1 small onion, diced
2 cloves garlic, minced
1/2 tsp. dried thyme
1/4 tsp. ground black pepper
1 large apple, diced
1 large bunch kale, diced
3/4 cup cooked white beans
9 Tbs. aquafaba or 3 flax eggs
1 Tbs. canola oil
1 Tbs. honey
2/3 cup / 160 ml non-dairy milk
2 tsp. apple cider vinegar
2 cups / 210 grams chickpea flour
1 tsp. mustard powder or 1 Tbs. dijon mustard
2 tsp. baking powder
1 tsp. sea salt, divided

  • Preheat the oven to 400ºF (200ºC ), oil a jumbo 6-hole muffin tin or line with paper cup liners.

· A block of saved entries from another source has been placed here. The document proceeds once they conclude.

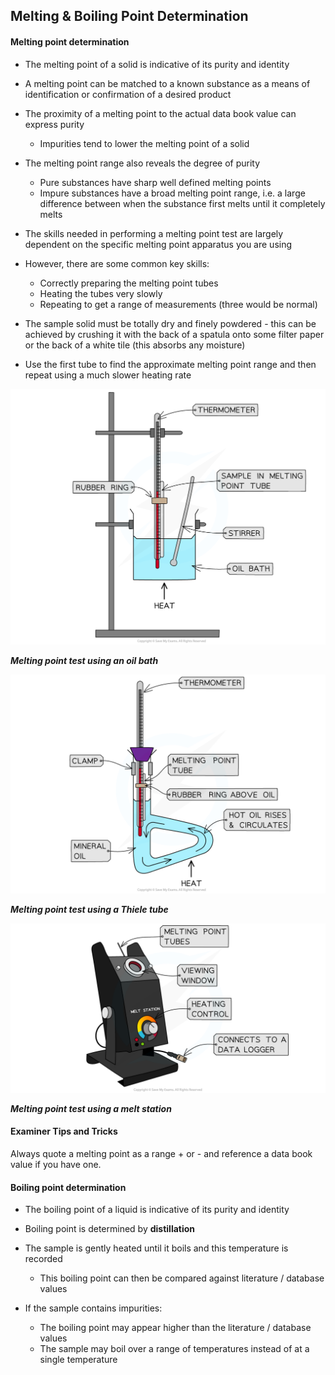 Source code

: Melting & Boiling Point Determination
-------------------------------------

#### Melting point determination

* The melting point of a solid is indicative of its purity and identity
* A melting point can be matched to a known substance as a means of identification or confirmation of a desired product
* The proximity of a melting point to the actual data book value can express purity

  + Impurities tend to lower the melting point of a solid
* The melting point range also reveals the degree of purity

  + Pure substances have sharp well defined melting points
  + Impure substances have a broad melting point range, i.e. a large difference between when the substance first melts until it completely melts
* The skills needed in performing a melting point test are largely dependent on the specific melting point apparatus you are using
* However, there are some common key skills:

  + Correctly preparing the melting point tubes
  + Heating the tubes very slowly
  + Repeating to get a range of measurements (three would be normal)
* The sample solid must be totally dry and finely powdered - this can be achieved by crushing it with the back of a spatula onto some filter paper or the back of a white tile (this absorbs any moisture)
* Use the first tube to find the approximate melting point range and then repeat using a much slower heating rate

![Melting point using an oil bath, downloadable AS & A Level Chemistry revision notes](8.3.1-Melting-point-using-an-oil-bath.png)

<i><b>Melting point test using an oil bath</b></i>

![](8.3.1-Melting-point-using-a-Thiele-tube.png)

<i><b>Melting point test using a Thiele tube</b></i>

![Melting point using a melt station, downloadable AS & A Level Chemistry revision notes](8.3.1-Melting-point-using-a-melt-station.png)

<i><b>Melting point test using a melt station</b></i>

#### Examiner Tips and Tricks

Always quote a melting point as a range + or - and reference a data book value if you have one.

#### Boiling point determination

* The boiling point of a liquid is indicative of its purity and identity
* Boiling point is determined by <b>distillation</b>
* The sample is gently heated until it boils and this temperature is recorded

  + This boiling point can then be compared against literature / database values
* If the sample contains impurities:

  + The boiling point may appear higher than the literature / database values
  + The sample may boil over a range of temperatures instead of at a single temperature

  • Heat a little oil of your choice in a skillet over medium heat. Add the chopped onion and sauté until soft, about 5 minutes. Add the garlic, thyme, black pepper, and 1/2 tsp. salt and sauté for a further 5 minutes. Then, add the apple and the kale and sauté until the apple is just barely beginning to soften and the kale has wilted. Remove from the heat and set aside while preparing the other ingredients.

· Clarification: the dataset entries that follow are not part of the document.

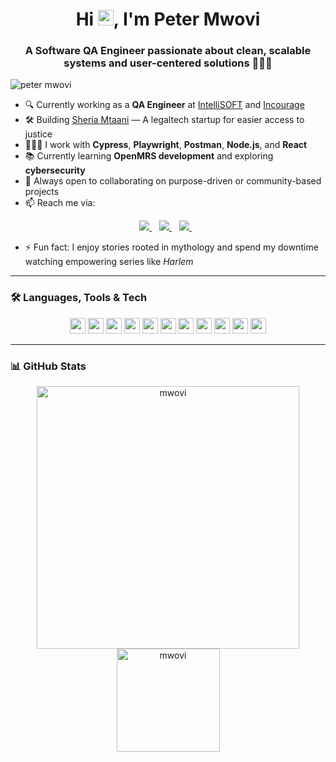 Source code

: <h1 align="center">Hi <img src="https://media.giphy.com/media/hvRJCLFzcasrR4ia7z/giphy.gif" width="25px">, I'm Peter Mwovi</h1>
<h3 align="center">A Software QA Engineer passionate about clean, scalable systems and user-centered solutions 👨🏽‍💻</h3>
<p align="left"> <img src="https://komarev.com/ghpvc/?username=mwovi" alt="peter mwovi" /> </p>

- 🔍 Currently working as a **QA Engineer** at [IntelliSOFT](https://www.intellisoftkenya.com/) and [Incourage](https://incourageinsurance.com/)
- 🛠️ Building [Sheria Mtaani](https://github.com/petermwovi) — A legaltech startup for easier access to justice
- 👨🏽‍💻 I work with **Cypress**, **Playwright**, **Postman**, **Node.js**, and **React**
- 📚 Currently learning **OpenMRS development** and exploring **cybersecurity**
- 🤝 Always open to collaborating on purpose-driven or community-based projects
- 📫 Reach me via:
<p align="center"> 
 <a href="https://twitter.com/mwovi">
    <img src="https://img.shields.io/badge/Twitter-1DA1F2?style=for-the-badge&logo=twitter&logoColor=white" />    
  </a>&nbsp;&nbsp;
 <a href="https://www.linkedin.com/in/peter-mwovi-57141a179/">
    <img src="https://img.shields.io/badge/linkedin-%230077B5.svg?&style=for-the-badge&logo=linkedin&logoColor=white" />
  </a>&nbsp;&nbsp;
  <a href="mailto:petermwovi73@gmail.com">
    <img src="https://img.shields.io/badge/Gmail-D14836?style=for-the-badge&logo=gmail&logoColor=white" />
  </a>&nbsp;&nbsp;
 </p>

- ⚡ Fun fact: I enjoy stories rooted in mythology and spend my downtime watching empowering series like *Harlem*

---

### 🛠️ Languages, Tools & Tech

<p align="center">
<img src="https://img.shields.io/badge/Cypress-17202C?style=for-the-badge&logo=cypress&logoColor=white" height="25"/>
<img src="https://img.shields.io/badge/Playwright-2EAD33?style=for-the-badge&logo=playwright&logoColor=white" height="25"/>
<img src="https://img.shields.io/badge/Postman-FF6C37?style=for-the-badge&logo=postman&logoColor=white" height="25"/>
<img src="https://img.shields.io/badge/Node.js-339933?style=for-the-badge&logo=node.js&logoColor=white" height="25"/>
<img src="https://img.shields.io/badge/React-20232A?style=for-the-badge&logo=react&logoColor=61DAFB" height="25"/>
<img src="https://img.shields.io/badge/Git-F05032?style=for-the-badge&logo=git&logoColor=white" height="25"/>
<img src="https://img.shields.io/badge/MySQL-4479A1?style=for-the-badge&logo=mysql&logoColor=white" height="25"/>
<img src="https://img.shields.io/badge/PostgreSQL-336791?style=for-the-badge&logo=postgresql&logoColor=white" height="25"/>
<img src="https://img.shields.io/badge/SQLite-003B57?style=for-the-badge&logo=sqlite&logoColor=white" height="25"/>
<img src="https://img.shields.io/badge/VS%20Code-0078D4?style=for-the-badge&logo=visual%20studio%20code&logoColor=white" height="25"/>
<img src="https://img.shields.io/badge/Canva-00C4CC?style=for-the-badge&logo=canva&logoColor=white" height="25"/>
</p>

---

### 📊 GitHub Stats

<p align="center"> 
    <img src="https://github-readme-stats.vercel.app/api?username=mwovi&count_private=true&show_icons=true&theme=buefy" alt="mwovi" width="420"/> 
    <img src="https://github-readme-stats.vercel.app/api/top-langs/?username=mwovi&hide=jupyter%20notebook&langs_count=8&layout=compact&theme=buefy" alt="mwovi" height="165" />
</p>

  • In a food processor or blender, puree the cooked beans until they form a smooth paste. You might need to add a little water to them. Once pureed, they should measure out to about a 1/2 cup. Add them along with the other liquids to a small bowl and then set aside.
  • In another medium mixing bowl, measure out and mix the flour, baking powder, and remaining spices.
  • Pour the wet ingredients into the flour mixture and using a spatula, start folding them together, along with the onion, kale, and apple. Mix just until combined.
  • Divide the batter evenly between the cups of the muffin tin and bake for about 20 minutes or until golden and a toothpick inserted in the center of one of the muffins comes out clean.
  • Remove the muffins from the oven and set aside to cool slightly in their pan before transferring to a wire rack to cool completely.
  • They will keep for a few days if stored in an airtight container either at room temperature or in the fridge, and they also freeze well.